- **Dataset entries**
[Start of Attachment]

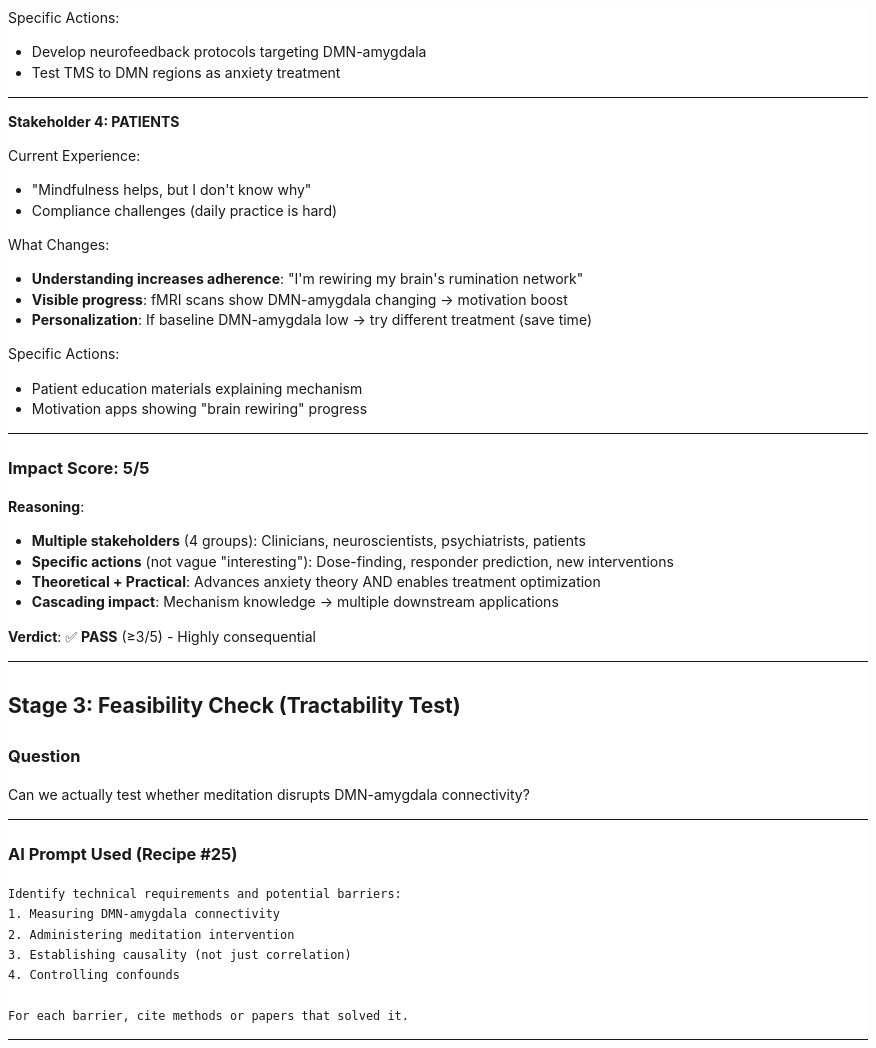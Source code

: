 Specific Actions:
- Develop neurofeedback protocols targeting DMN-amygdala
- Test TMS to DMN regions as anxiety treatment

---

**Stakeholder 4: PATIENTS**

Current Experience:
- "Mindfulness helps, but I don't know why"
- Compliance challenges (daily practice is hard)

What Changes:
- **Understanding increases adherence**: "I'm rewiring my brain's rumination network"
- **Visible progress**: fMRI scans show DMN-amygdala changing → motivation boost
- **Personalization**: If baseline DMN-amygdala low → try different treatment (save time)

Specific Actions:
- Patient education materials explaining mechanism
- Motivation apps showing "brain rewiring" progress

---

### Impact Score: 5/5

**Reasoning**:
- **Multiple stakeholders** (4 groups): Clinicians, neuroscientists, psychiatrists, patients
- **Specific actions** (not vague "interesting"): Dose-finding, responder prediction, new interventions
- **Theoretical + Practical**: Advances anxiety theory AND enables treatment optimization
- **Cascading impact**: Mechanism knowledge → multiple downstream applications

**Verdict**: ✅ **PASS** (≥3/5) - Highly consequential

---

## Stage 3: Feasibility Check (Tractability Test)

### Question
Can we actually test whether meditation disrupts DMN-amygdala connectivity?

---

### AI Prompt Used (Recipe #25)

```
Identify technical requirements and potential barriers:
1. Measuring DMN-amygdala connectivity
2. Administering meditation intervention
3. Establishing causality (not just correlation)
4. Controlling confounds

For each barrier, cite methods or papers that solved it.
```

---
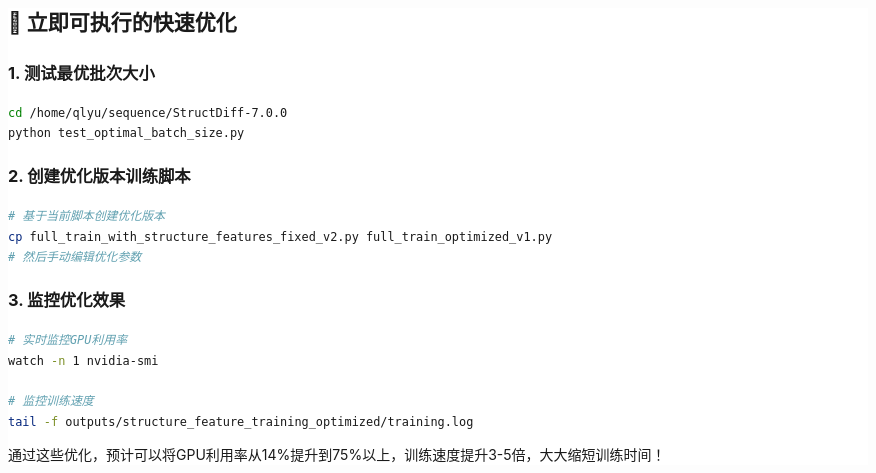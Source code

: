 ## 🚀 立即可执行的快速优化

### 1. 测试最优批次大小
```bash
cd /home/qlyu/sequence/StructDiff-7.0.0
python test_optimal_batch_size.py
```

### 2. 创建优化版本训练脚本
```bash
# 基于当前脚本创建优化版本
cp full_train_with_structure_features_fixed_v2.py full_train_optimized_v1.py
# 然后手动编辑优化参数
```

### 3. 监控优化效果
```bash
# 实时监控GPU利用率
watch -n 1 nvidia-smi

# 监控训练速度
tail -f outputs/structure_feature_training_optimized/training.log
```

通过这些优化，预计可以将GPU利用率从14%提升到75%以上，训练速度提升3-5倍，大大缩短训练时间！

[End of Attachment]

- **Problem to work on**
If the word "anxiety" is on a line above, return that line.

- **Final answer**
- Test TMS to DMN regions as anxiety treatment
- **Theoretical + Practical**: Advances anxiety theory AND enables treatment optimization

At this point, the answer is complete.